» PROMPT: Pick each line containing "Activation" out of the records.

» RECORD EXCERPTS:

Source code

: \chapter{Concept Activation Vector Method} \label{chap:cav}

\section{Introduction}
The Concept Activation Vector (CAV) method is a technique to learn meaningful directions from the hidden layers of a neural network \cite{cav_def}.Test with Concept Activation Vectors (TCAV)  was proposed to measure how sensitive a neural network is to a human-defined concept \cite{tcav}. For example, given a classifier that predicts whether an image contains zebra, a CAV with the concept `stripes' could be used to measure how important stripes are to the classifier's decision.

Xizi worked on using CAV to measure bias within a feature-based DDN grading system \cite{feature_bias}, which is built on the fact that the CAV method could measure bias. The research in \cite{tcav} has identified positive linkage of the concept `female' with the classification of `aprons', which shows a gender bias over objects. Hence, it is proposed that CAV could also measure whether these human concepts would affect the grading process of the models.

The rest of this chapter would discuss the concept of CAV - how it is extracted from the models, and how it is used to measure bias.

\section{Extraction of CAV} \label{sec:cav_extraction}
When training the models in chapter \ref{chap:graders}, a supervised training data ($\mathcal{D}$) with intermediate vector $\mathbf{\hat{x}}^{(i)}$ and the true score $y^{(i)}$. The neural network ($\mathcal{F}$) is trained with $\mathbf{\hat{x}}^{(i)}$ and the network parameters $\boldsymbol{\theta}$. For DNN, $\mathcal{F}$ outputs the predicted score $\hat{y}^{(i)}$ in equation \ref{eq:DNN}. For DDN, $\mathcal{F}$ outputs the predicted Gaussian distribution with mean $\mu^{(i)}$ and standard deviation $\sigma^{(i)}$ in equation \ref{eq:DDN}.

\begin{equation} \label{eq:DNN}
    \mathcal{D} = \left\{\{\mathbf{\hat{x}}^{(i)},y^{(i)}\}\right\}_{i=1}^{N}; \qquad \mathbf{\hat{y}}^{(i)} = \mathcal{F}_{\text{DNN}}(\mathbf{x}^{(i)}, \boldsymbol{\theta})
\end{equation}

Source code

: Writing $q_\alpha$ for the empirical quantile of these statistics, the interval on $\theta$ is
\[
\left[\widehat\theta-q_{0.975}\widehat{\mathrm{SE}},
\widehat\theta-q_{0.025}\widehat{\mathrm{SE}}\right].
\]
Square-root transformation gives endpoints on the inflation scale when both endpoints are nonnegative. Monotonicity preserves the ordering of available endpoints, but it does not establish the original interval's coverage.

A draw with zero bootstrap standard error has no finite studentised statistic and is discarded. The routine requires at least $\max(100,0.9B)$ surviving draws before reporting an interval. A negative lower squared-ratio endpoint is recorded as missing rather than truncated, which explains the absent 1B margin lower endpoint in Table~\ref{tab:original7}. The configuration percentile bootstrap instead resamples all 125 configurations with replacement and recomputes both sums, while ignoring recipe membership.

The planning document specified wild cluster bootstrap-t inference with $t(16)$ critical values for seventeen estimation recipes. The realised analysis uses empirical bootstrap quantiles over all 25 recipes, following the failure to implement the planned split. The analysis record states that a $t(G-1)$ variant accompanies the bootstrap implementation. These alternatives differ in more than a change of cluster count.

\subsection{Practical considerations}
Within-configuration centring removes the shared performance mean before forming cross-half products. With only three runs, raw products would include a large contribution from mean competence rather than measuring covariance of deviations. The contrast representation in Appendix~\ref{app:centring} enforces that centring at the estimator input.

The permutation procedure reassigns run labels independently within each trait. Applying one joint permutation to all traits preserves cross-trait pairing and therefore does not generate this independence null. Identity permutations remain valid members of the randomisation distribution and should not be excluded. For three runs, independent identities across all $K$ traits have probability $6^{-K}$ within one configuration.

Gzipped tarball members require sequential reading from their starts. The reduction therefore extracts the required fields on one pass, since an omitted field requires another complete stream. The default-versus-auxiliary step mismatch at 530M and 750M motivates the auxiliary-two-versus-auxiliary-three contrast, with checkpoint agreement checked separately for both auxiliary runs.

» ANSWER FOR THIS EXERCISE:
: \chapter{Concept Activation Vector Method} \label{chap:cav}
The Concept Activation Vector (CAV) method is a technique to learn meaningful directions from the hidden layers of a neural network \cite{cav_def}.Test with Concept Activation Vectors (TCAV)  was proposed to measure how sensitive a neural network is to a human-defined concept \cite{tcav}. For example, given a classifier that predicts whether an image contains zebra, a CAV with the concept `stripes' could be used to measure how important stripes are to the classifier's decision.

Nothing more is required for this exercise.